A sujeira dos dias
“Tenho fé em Deus, com a ajuda de Deus, eles nunca vão tirar a gente deste lixo. Eles dizem que sim, que vão. Mas não acredito. Eles nunca vão conseguir tirar a gente deste Paraíso”.
Marcelino Freire
Do lixão se via o mundo. O mundo todo e uma cidade inteira se vê dentro do lixão. Há umas montanhas de restos de materiais de construção, de sucatas, de sobras alimentícias e fraldas descartáveis. Tudo isso igual a uma cidade com suas casas carros supermercados e creches amontoados.
Umas cidades têm aterro sanitário, área de compostagem, esses nomes aí. Aqui não. Temos um belo monturo. Tão belo que quando a noite traz a lua, não sabemos a quem se deve contemplar primeiro. Uns montes de bagulhos e pequenos seres rastejantes mantém vivo o lugar enquanto a cidade dorme.

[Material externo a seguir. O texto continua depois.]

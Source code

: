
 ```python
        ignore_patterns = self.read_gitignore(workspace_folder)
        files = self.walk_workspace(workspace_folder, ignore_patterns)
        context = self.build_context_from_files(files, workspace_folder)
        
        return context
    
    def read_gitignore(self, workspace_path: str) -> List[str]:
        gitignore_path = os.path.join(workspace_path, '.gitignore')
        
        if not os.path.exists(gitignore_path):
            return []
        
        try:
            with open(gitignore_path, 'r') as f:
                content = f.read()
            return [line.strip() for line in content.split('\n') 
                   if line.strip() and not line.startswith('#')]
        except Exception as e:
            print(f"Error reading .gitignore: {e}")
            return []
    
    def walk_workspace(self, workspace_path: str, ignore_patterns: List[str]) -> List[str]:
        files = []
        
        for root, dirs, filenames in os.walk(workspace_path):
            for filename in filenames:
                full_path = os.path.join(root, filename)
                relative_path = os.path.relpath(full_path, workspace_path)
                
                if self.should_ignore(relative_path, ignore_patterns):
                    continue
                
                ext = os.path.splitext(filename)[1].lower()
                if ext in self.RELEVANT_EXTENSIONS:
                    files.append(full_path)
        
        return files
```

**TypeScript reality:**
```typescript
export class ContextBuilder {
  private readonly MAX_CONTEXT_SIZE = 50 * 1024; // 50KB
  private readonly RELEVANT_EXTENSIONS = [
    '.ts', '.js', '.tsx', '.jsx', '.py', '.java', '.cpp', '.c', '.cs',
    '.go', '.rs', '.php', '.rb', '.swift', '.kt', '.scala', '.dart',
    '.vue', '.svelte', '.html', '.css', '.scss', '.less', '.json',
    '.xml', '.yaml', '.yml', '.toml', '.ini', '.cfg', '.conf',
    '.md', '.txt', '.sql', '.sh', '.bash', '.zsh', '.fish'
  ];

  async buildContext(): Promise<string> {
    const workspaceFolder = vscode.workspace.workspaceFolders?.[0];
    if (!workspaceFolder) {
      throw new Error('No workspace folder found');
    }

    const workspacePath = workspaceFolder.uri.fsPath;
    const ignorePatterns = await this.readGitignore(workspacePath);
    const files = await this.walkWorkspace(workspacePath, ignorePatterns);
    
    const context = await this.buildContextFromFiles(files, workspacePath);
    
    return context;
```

Genésio, Ronaldo, Marli e companhia já pedalam atravessando os campos em direção ao lugar. A névoa compacta dessa manhã significa que terão de esperar um bocado até a hora de colocarem suas luvas de couro e seus chapéus para trabalhar, ninguém queria se enlamear tão cedo. Depois de fazerem uma fogueira de gravetos para esquentar as mãos começam a amarrar uns sacos de lona nas cinturas para começar a atividade. Assim que encimam um monte de entulhos, Ronaldo dá um sinal:
-Óia lá pessoal, carro de bacana qué dizê o que heim??
-Carniça no nosso local de trabalho...
A Ford F-250 deslizava macio e inaudível pela estrada de chão batido. Na cabine arejada, Zé Henrique acelerava com cautela procurando um canto onde descarregar a sujeira do patrão. Genésio e Ronaldo largam suas sacolas e correm praguejando.
-Filho da puta, cachorro morto aqui não!
-Anota a placa, anota a placa, Ronaldo!
Quando Zé Henrique encontrou um espaço próximo à cerca já os dois homens estavam bem pertos e pegavam em paus e pedras. Arremessavam por sobre a cerca. Zé Henrique acelerou levantando uma nuvem de poeira. As mulheres, do alto, gritavam:
-Vem bora, homens!
-Ele vai desovar perto da cidade.
Ronaldo e Genésio voltaram cabisbaixos sabendo que Zé Henrique despacharia o que quer que fosse próximo a suas casas. Chegaram suados e arfando, pegaram seus sacolões e se aproximaram das mulheres. Uma delas disse:
-A gente já denunciou essa placa.
-E placa lá liga pra denúncia?
Continuaram a catar, calados, o reciclável do meio do lixo. Vez por outra pegavam em algo mole, podre e fedorento, então deixavam de lado como quem esquece um pesadelo. Várias vezes se ajoelhavam entre os detritos para melhor vasculhar, puxar, arrancar do meio de tudo um grande pedaço de nada.
-Cê sabe onde mora o bacana, Genésio?
-Só sei onde mora o puxa-saco.
Naquela noite enquanto Zé Henrique e sua mulher assistiam deitados ao programa do Ratinho, ouviram um barulho abafado no quintal. Ela encarou o marido e ele saiu reclamando da cama. Olhou pela janela e viu o saco plástico. Adivinhou pelo cheiro o que era.
-O que foi meu bem?
-Nada não, amor!
Pela manhã o lixão reverberava sob o sol. Urubus saltitantes e cães sem dono remexiam em montes de penas e ossos do que devia ter sido no passado patos e galinhas. Um grupo de homens e mulheres estavam em cima de uma pilha de entulhos. Abaixavam suas costas e vasculhavam entre os detritos à procura da subsistência.
-Nós demos uma lição naquele cara!
-Só porque tem um emprego se acha melhor que nós.
Enquanto isso, na cidade, Zé Henrique cavava um buraco no próprio quintal ouvindo sua mulher reclamar. Assim que empurrou o pacote para a cova lembrou-se que já estava atrasado para o trabalho. De acordo com o patrão era hoje o dia de escolher um novo filhote.